**What you have to do**
Every entry should be duplicated verbatim, and no picture may appear in the copy.
=== Supplied material ===
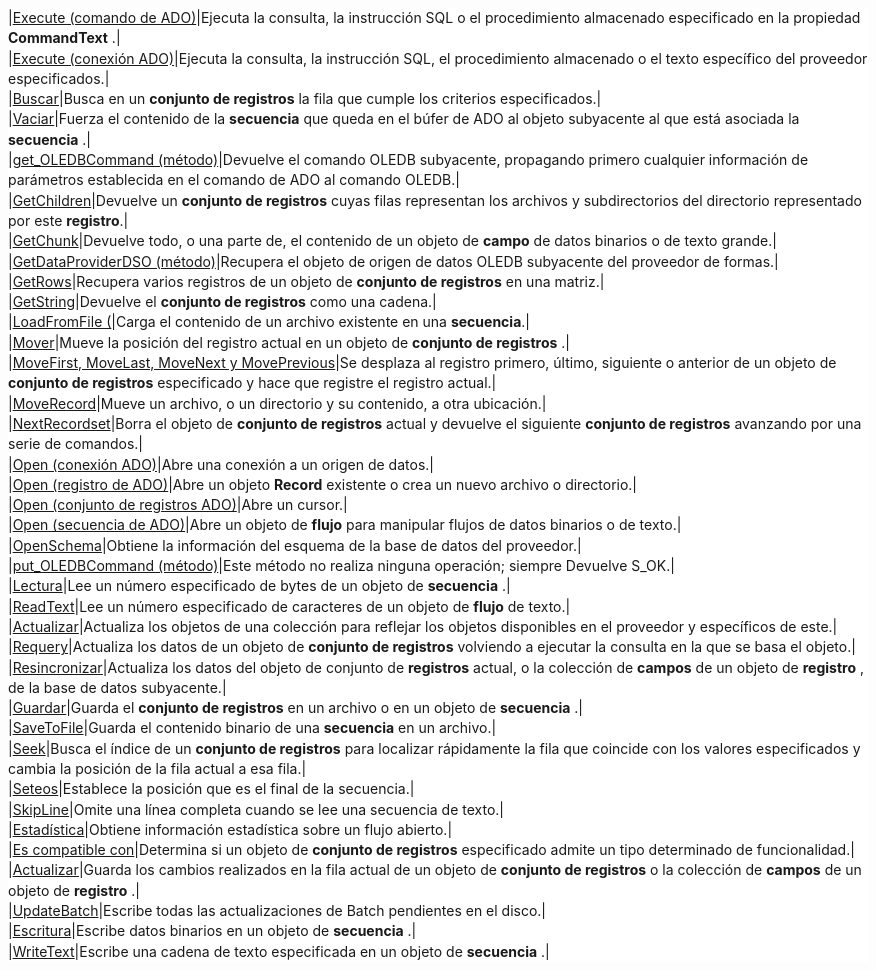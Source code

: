 |[Execute (comando de ADO)](./execute-method-ado-command.md)|Ejecuta la consulta, la instrucción SQL o el procedimiento almacenado especificado en la propiedad **CommandText** .|  
|[Execute (conexión ADO)](./execute-method-ado-connection.md)|Ejecuta la consulta, la instrucción SQL, el procedimiento almacenado o el texto específico del proveedor especificados.|  
|[Buscar](./find-method-ado.md)|Busca en un **conjunto de registros** la fila que cumple los criterios especificados.|  
|[Vaciar](./flush-method-ado.md)|Fuerza el contenido de la **secuencia** que queda en el búfer de ADO al objeto subyacente al que está asociada la **secuencia** .|  
|[get_OLEDBCommand (método)](./get-oledbcommand-method.md)|Devuelve el comando OLEDB subyacente, propagando primero cualquier información de parámetros establecida en el comando de ADO al comando OLEDB.|  
|[GetChildren](./getchildren-method-ado.md)|Devuelve un **conjunto de registros** cuyas filas representan los archivos y subdirectorios del directorio representado por este **registro**.|  
|[GetChunk](./getchunk-method-ado.md)|Devuelve todo, o una parte de, el contenido de un objeto de **campo** de datos binarios o de texto grande.|  
|[GetDataProviderDSO (método)](./getdataproviderdso-method.md)|Recupera el objeto de origen de datos OLEDB subyacente del proveedor de formas.|  
|[GetRows](./getrows-method-ado.md)|Recupera varios registros de un objeto de **conjunto de registros** en una matriz.|  
|[GetString](./getstring-method-ado.md)|Devuelve el **conjunto de registros** como una cadena.|  
|[LoadFromFile (](./loadfromfile-method-ado.md)|Carga el contenido de un archivo existente en una **secuencia**.|  
|[Mover](./move-method-ado.md)|Mueve la posición del registro actual en un objeto de **conjunto de registros** .|  
|[MoveFirst, MoveLast, MoveNext y MovePrevious](./movefirst-movelast-movenext-and-moveprevious-methods-ado.md)|Se desplaza al registro primero, último, siguiente o anterior de un objeto de **conjunto de registros** especificado y hace que registre el registro actual.|  
|[MoveRecord](./moverecord-method-ado.md)|Mueve un archivo, o un directorio y su contenido, a otra ubicación.|  
|[NextRecordset](./nextrecordset-method-ado.md)|Borra el objeto de **conjunto de registros** actual y devuelve el siguiente **conjunto de registros** avanzando por una serie de comandos.|  
|[Open (conexión ADO)](./open-method-ado-connection.md)|Abre una conexión a un origen de datos.|  
|[Open (registro de ADO)](./open-method-ado-record.md)|Abre un objeto **Record** existente o crea un nuevo archivo o directorio.|  
|[Open (conjunto de registros ADO)](./open-method-ado-recordset.md)|Abre un cursor.|  
|[Open (secuencia de ADO)](./open-method-ado-stream.md)|Abre un objeto de **flujo** para manipular flujos de datos binarios o de texto.|  
|[OpenSchema](./openschema-method.md)|Obtiene la información del esquema de la base de datos del proveedor.|  
|[put_OLEDBCommand (método)](./put-oledbcommand-method.md)|Este método no realiza ninguna operación; siempre Devuelve S_OK.|  
|[Lectura](./read-method.md)|Lee un número especificado de bytes de un objeto de **secuencia** .|  
|[ReadText](./readtext-method.md)|Lee un número especificado de caracteres de un objeto de **flujo** de texto.|  
|[Actualizar](./refresh-method-ado.md)|Actualiza los objetos de una colección para reflejar los objetos disponibles en el proveedor y específicos de este.|  
|[Requery](./requery-method.md)|Actualiza los datos de un objeto de **conjunto de registros** volviendo a ejecutar la consulta en la que se basa el objeto.|  
|[Resincronizar](./resync-method.md)|Actualiza los datos del objeto de conjunto de **registros** actual, o la colección de **campos** de un objeto de **registro** , de la base de datos subyacente.|  
|[Guardar](./save-method.md)|Guarda el **conjunto de registros** en un archivo o en un objeto de **secuencia** .|  
|[SaveToFile](./savetofile-method.md)|Guarda el contenido binario de una **secuencia** en un archivo.|  
|[Seek](./seek-method.md)|Busca el índice de un **conjunto de registros** para localizar rápidamente la fila que coincide con los valores especificados y cambia la posición de la fila actual a esa fila.|  
|[Seteos](./seteos-method.md)|Establece la posición que es el final de la secuencia.|  
|[SkipLine](./skipline-method.md)|Omite una línea completa cuando se lee una secuencia de texto.|  
|[Estadística](./stat-method.md)|Obtiene información estadística sobre un flujo abierto.|  
|[Es compatible con](./supports-method.md)|Determina si un objeto de **conjunto de registros** especificado admite un tipo determinado de funcionalidad.|  
|[Actualizar](./update-method.md)|Guarda los cambios realizados en la fila actual de un objeto de **conjunto de registros** o la colección de **campos** de un objeto de **registro** .|  
|[UpdateBatch](./updatebatch-method.md)|Escribe todas las actualizaciones de Batch pendientes en el disco.|  
|[Escritura](./write-method.md)|Escribe datos binarios en un objeto de **secuencia** .|  
|[WriteText](./writetext-method.md)|Escribe una cadena de texto especificada en un objeto de **secuencia** .|  
  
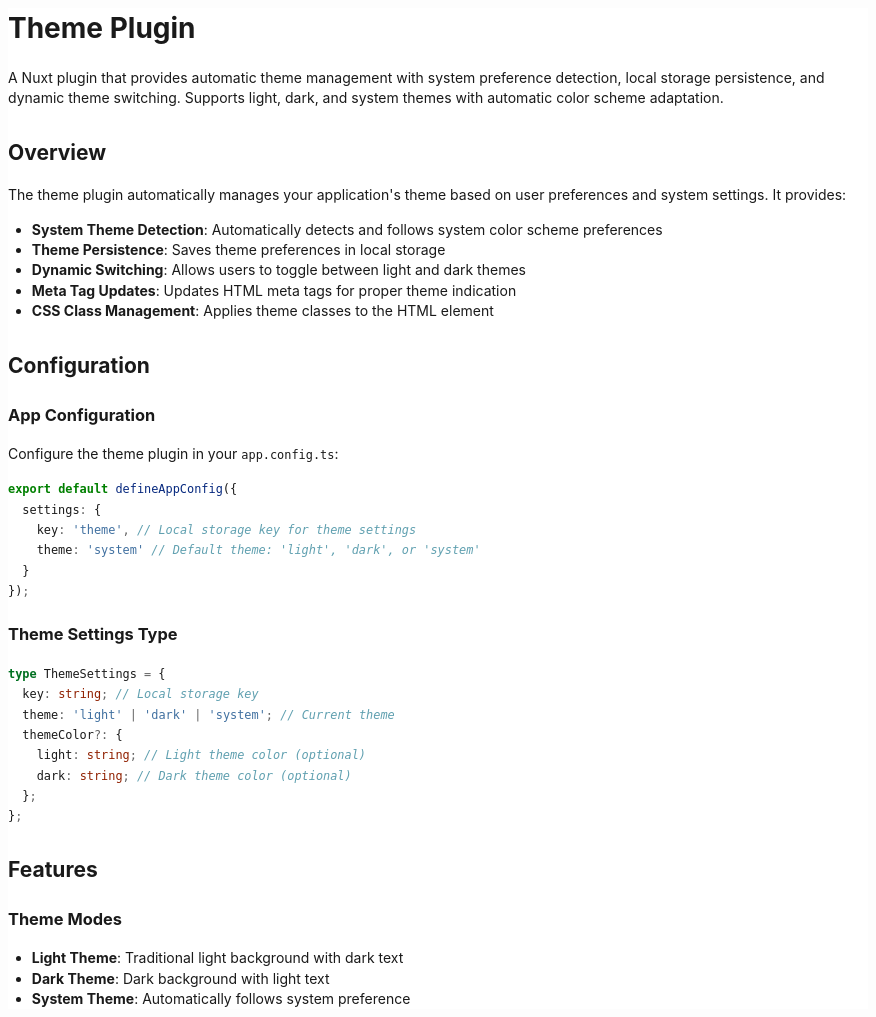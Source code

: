 # Theme Plugin

A Nuxt plugin that provides automatic theme management with system preference detection, local storage persistence, and dynamic theme switching. Supports light, dark, and system themes with automatic color scheme adaptation.

## Overview

The theme plugin automatically manages your application's theme based on user preferences and system settings. It provides:

- **System Theme Detection**: Automatically detects and follows system color scheme preferences
- **Theme Persistence**: Saves theme preferences in local storage
- **Dynamic Switching**: Allows users to toggle between light and dark themes
- **Meta Tag Updates**: Updates HTML meta tags for proper theme indication
- **CSS Class Management**: Applies theme classes to the HTML element

## Configuration

### App Configuration

Configure the theme plugin in your `app.config.ts`:

```typescript
export default defineAppConfig({
  settings: {
    key: 'theme', // Local storage key for theme settings
    theme: 'system' // Default theme: 'light', 'dark', or 'system'
  }
});
```

### Theme Settings Type

```typescript
type ThemeSettings = {
  key: string; // Local storage key
  theme: 'light' | 'dark' | 'system'; // Current theme
  themeColor?: {
    light: string; // Light theme color (optional)
    dark: string; // Dark theme color (optional)
  };
};
```

## Features

### Theme Modes

- **Light Theme**: Traditional light background with dark text
- **Dark Theme**: Dark background with light text
- **System Theme**: Automatically follows system preference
===
**Result**
Source code

: |[Execute (comando de ADO)](./execute-method-ado-command.md)|Ejecuta la consulta, la instrucción SQL o el procedimiento almacenado especificado en la propiedad **CommandText** .|  
|[Execute (conexión ADO)](./execute-method-ado-connection.md)|Ejecuta la consulta, la instrucción SQL, el procedimiento almacenado o el texto específico del proveedor especificados.|  
|[Buscar](./find-method-ado.md)|Busca en un **conjunto de registros** la fila que cumple los criterios especificados.|  
|[Vaciar](./flush-method-ado.md)|Fuerza el contenido de la **secuencia** que queda en el búfer de ADO al objeto subyacente al que está asociada la **secuencia** .|  
|[get_OLEDBCommand (método)](./get-oledbcommand-method.md)|Devuelve el comando OLEDB subyacente, propagando primero cualquier información de parámetros establecida en el comando de ADO al comando OLEDB.|  
|[GetChildren](./getchildren-method-ado.md)|Devuelve un **conjunto de registros** cuyas filas representan los archivos y subdirectorios del directorio representado por este **registro**.|  
|[GetChunk](./getchunk-method-ado.md)|Devuelve todo, o una parte de, el contenido de un objeto de **campo** de datos binarios o de texto grande.|  
|[GetDataProviderDSO (método)](./getdataproviderdso-method.md)|Recupera el objeto de origen de datos OLEDB subyacente del proveedor de formas.|  
|[GetRows](./getrows-method-ado.md)|Recupera varios registros de un objeto de **conjunto de registros** en una matriz.|  
|[GetString](./getstring-method-ado.md)|Devuelve el **conjunto de registros** como una cadena.|  
|[LoadFromFile (](./loadfromfile-method-ado.md)|Carga el contenido de un archivo existente en una **secuencia**.|  
|[Mover](./move-method-ado.md)|Mueve la posición del registro actual en un objeto de **conjunto de registros** .|  
|[MoveFirst, MoveLast, MoveNext y MovePrevious](./movefirst-movelast-movenext-and-moveprevious-methods-ado.md)|Se desplaza al registro primero, último, siguiente o anterior de un objeto de **conjunto de registros** especificado y hace que registre el registro actual.|  
|[MoveRecord](./moverecord-method-ado.md)|Mueve un archivo, o un directorio y su contenido, a otra ubicación.|  
|[NextRecordset](./nextrecordset-method-ado.md)|Borra el objeto de **conjunto de registros** actual y devuelve el siguiente **conjunto de registros** avanzando por una serie de comandos.|  
|[Open (conexión ADO)](./open-method-ado-connection.md)|Abre una conexión a un origen de datos.|  
|[Open (registro de ADO)](./open-method-ado-record.md)|Abre un objeto **Record** existente o crea un nuevo archivo o directorio.|  
|[Open (conjunto de registros ADO)](./open-method-ado-recordset.md)|Abre un cursor.|  
|[Open (secuencia de ADO)](./open-method-ado-stream.md)|Abre un objeto de **flujo** para manipular flujos de datos binarios o de texto.|  
|[OpenSchema](./openschema-method.md)|Obtiene la información del esquema de la base de datos del proveedor.|  
|[put_OLEDBCommand (método)](./put-oledbcommand-method.md)|Este método no realiza ninguna operación; siempre Devuelve S_OK.|  
|[Lectura](./read-method.md)|Lee un número especificado de bytes de un objeto de **secuencia** .|  
|[ReadText](./readtext-method.md)|Lee un número especificado de caracteres de un objeto de **flujo** de texto.|  
|[Actualizar](./refresh-method-ado.md)|Actualiza los objetos de una colección para reflejar los objetos disponibles en el proveedor y específicos de este.|  
|[Requery](./requery-method.md)|Actualiza los datos de un objeto de **conjunto de registros** volviendo a ejecutar la consulta en la que se basa el objeto.|  
|[Resincronizar](./resync-method.md)|Actualiza los datos del objeto de conjunto de **registros** actual, o la colección de **campos** de un objeto de **registro** , de la base de datos subyacente.|  
|[Guardar](./save-method.md)|Guarda el **conjunto de registros** en un archivo o en un objeto de **secuencia** .|  
|[SaveToFile](./savetofile-method.md)|Guarda el contenido binario de una **secuencia** en un archivo.|  
|[Seek](./seek-method.md)|Busca el índice de un **conjunto de registros** para localizar rápidamente la fila que coincide con los valores especificados y cambia la posición de la fila actual a esa fila.|  
|[Seteos](./seteos-method.md)|Establece la posición que es el final de la secuencia.|  
|[SkipLine](./skipline-method.md)|Omite una línea completa cuando se lee una secuencia de texto.|  
|[Estadística](./stat-method.md)|Obtiene información estadística sobre un flujo abierto.|  
|[Es compatible con](./supports-method.md)|Determina si un objeto de **conjunto de registros** especificado admite un tipo determinado de funcionalidad.|  
|[Actualizar](./update-method.md)|Guarda los cambios realizados en la fila actual de un objeto de **conjunto de registros** o la colección de **campos** de un objeto de **registro** .|  
|[UpdateBatch](./updatebatch-method.md)|Escribe todas las actualizaciones de Batch pendientes en el disco.|  
|[Escritura](./write-method.md)|Escribe datos binarios en un objeto de **secuencia** .|  
|[WriteText](./writetext-method.md)|Escribe una cadena de texto especificada en un objeto de **secuencia** .|  
  
Source code

: # Theme Plugin

A Nuxt plugin that provides automatic theme management with system preference detection, local storage persistence, and dynamic theme switching. Supports light, dark, and system themes with automatic color scheme adaptation.

## Overview

The theme plugin automatically manages your application's theme based on user preferences and system settings. It provides:

- **System Theme Detection**: Automatically detects and follows system color scheme preferences
- **Theme Persistence**: Saves theme preferences in local storage
- **Dynamic Switching**: Allows users to toggle between light and dark themes
- **Meta Tag Updates**: Updates HTML meta tags for proper theme indication
- **CSS Class Management**: Applies theme classes to the HTML element

## Configuration

### App Configuration

Configure the theme plugin in your `app.config.ts`:

```typescript
export default defineAppConfig({
  settings: {
    key: 'theme', // Local storage key for theme settings
    theme: 'system' // Default theme: 'light', 'dark', or 'system'
  }
});
```

### Theme Settings Type

```typescript
type ThemeSettings = {
  key: string; // Local storage key
  theme: 'light' | 'dark' | 'system'; // Current theme
  themeColor?: {
    light: string; // Light theme color (optional)
    dark: string; // Dark theme color (optional)
  };
};
```

## Features

### Theme Modes

- **Light Theme**: Traditional light background with dark text
- **Dark Theme**: Dark background with light text
- **System Theme**: Automatically follows system preference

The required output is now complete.